In the early 1970s, Britain seemed to be tottering on the brink of the abyss. Under Edward Heath, the optimism of the Sixties had become a distant memory. Now the headlines were dominated by strikes and blackouts, unemployment and inflation. As the world looked on in horrified fascination, Britain seemed to be tearing itself apart. And yet, amid the gloom, glittered a creativity and cultural dynamism that would influence our lives long after the nightmarish Seventies had been forgotten. Dominic Sandbrook has recreated the gaudy, schizophrenic atmosphere of the early Seventies: the world of Enoch Powell and Tony Benn, David Bowie and Brian Clough, Germaine Greer and Mary Whitehouse.
An age when the unions were on the march and the socialist revolution seemed at hand, but also when feminism, permissiveness, pornography and environmentalism were transforming the lives of millions. It was an age of miners’ strikes, tower blocks and IRA atrocities, but it also gave us celebrity footballers and high-street curry houses, organic foods and package holidays, gay rights and glam rock. For those who remember the days when you could buy a new colour television but power cuts stopped you from watching it, this book could hardly be more vivid. It is the perfect guide to a luridly colourful Seventies landscape that shaped our present from the financial boardroom to the suburban bedroom.
Dominic Sandbrook was born in Shropshire in 1974, an indirect result of the Heath government's three-day week giving couples more leisure time. He is now a prolific reviewer and commentator, writing regularly for the Daily Telegraph, Daily Mail and Sunday Times. He is the author of two hugely acclaimed books on Britain in the Fifties and Sixties, Never Had It So Good and White Heat.

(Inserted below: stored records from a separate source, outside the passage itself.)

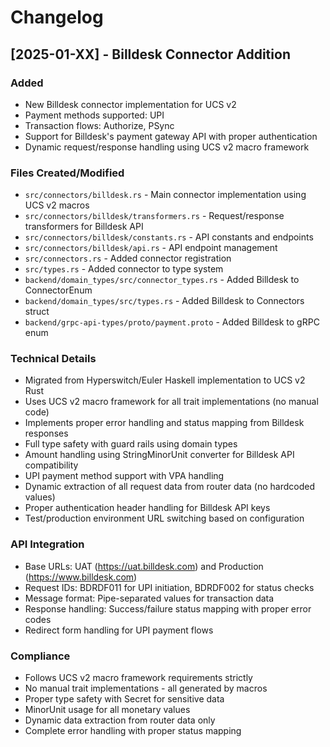 # Changelog

## [2025-01-XX] - Billdesk Connector Addition

### Added
- New Billdesk connector implementation for UCS v2
- Payment methods supported: UPI
- Transaction flows: Authorize, PSync
- Support for Billdesk's payment gateway API with proper authentication
- Dynamic request/response handling using UCS v2 macro framework

### Files Created/Modified
- `src/connectors/billdesk.rs` - Main connector implementation using UCS v2 macros
- `src/connectors/billdesk/transformers.rs` - Request/response transformers for Billdesk API
- `src/connectors/billdesk/constants.rs` - API constants and endpoints
- `src/connectors/billdesk/api.rs` - API endpoint management
- `src/connectors.rs` - Added connector registration
- `src/types.rs` - Added connector to type system
- `backend/domain_types/src/connector_types.rs` - Added Billdesk to ConnectorEnum
- `backend/domain_types/src/types.rs` - Added Billdesk to Connectors struct
- `backend/grpc-api-types/proto/payment.proto` - Added Billdesk to gRPC enum

### Technical Details
- Migrated from Hyperswitch/Euler Haskell implementation to UCS v2 Rust
- Uses UCS v2 macro framework for all trait implementations (no manual code)
- Implements proper error handling and status mapping from Billdesk responses
- Full type safety with guard rails using domain types
- Amount handling using StringMinorUnit converter for Billdesk API compatibility
- UPI payment method support with VPA handling
- Dynamic extraction of all request data from router data (no hardcoded values)
- Proper authentication header handling for Billdesk API keys
- Test/production environment URL switching based on configuration

### API Integration
- Base URLs: UAT (https://uat.billdesk.com) and Production (https://www.billdesk.com)
- Request IDs: BDRDF011 for UPI initiation, BDRDF002 for status checks
- Message format: Pipe-separated values for transaction data
- Response handling: Success/failure status mapping with proper error codes
- Redirect form handling for UPI payment flows

### Compliance
- Follows UCS v2 macro framework requirements strictly
- No manual trait implementations - all generated by macros
- Proper type safety with Secret<String> for sensitive data
- MinorUnit usage for all monetary values
- Dynamic data extraction from router data only
- Complete error handling with proper status mapping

“Superb ... vivid ... magnificent ... Anyone who was there should read it: and so should anyone who was not.” Simon Heffer (Literary Review)
“Hugely entertaining, always compelling, often hilarious” Simon Sebag (Montefiore Sunday Telegraph)
“Thrillingly panoramic ... he vividly re-creates the texture of everyday life in a thousand telling details” Francis Wheen (Observer)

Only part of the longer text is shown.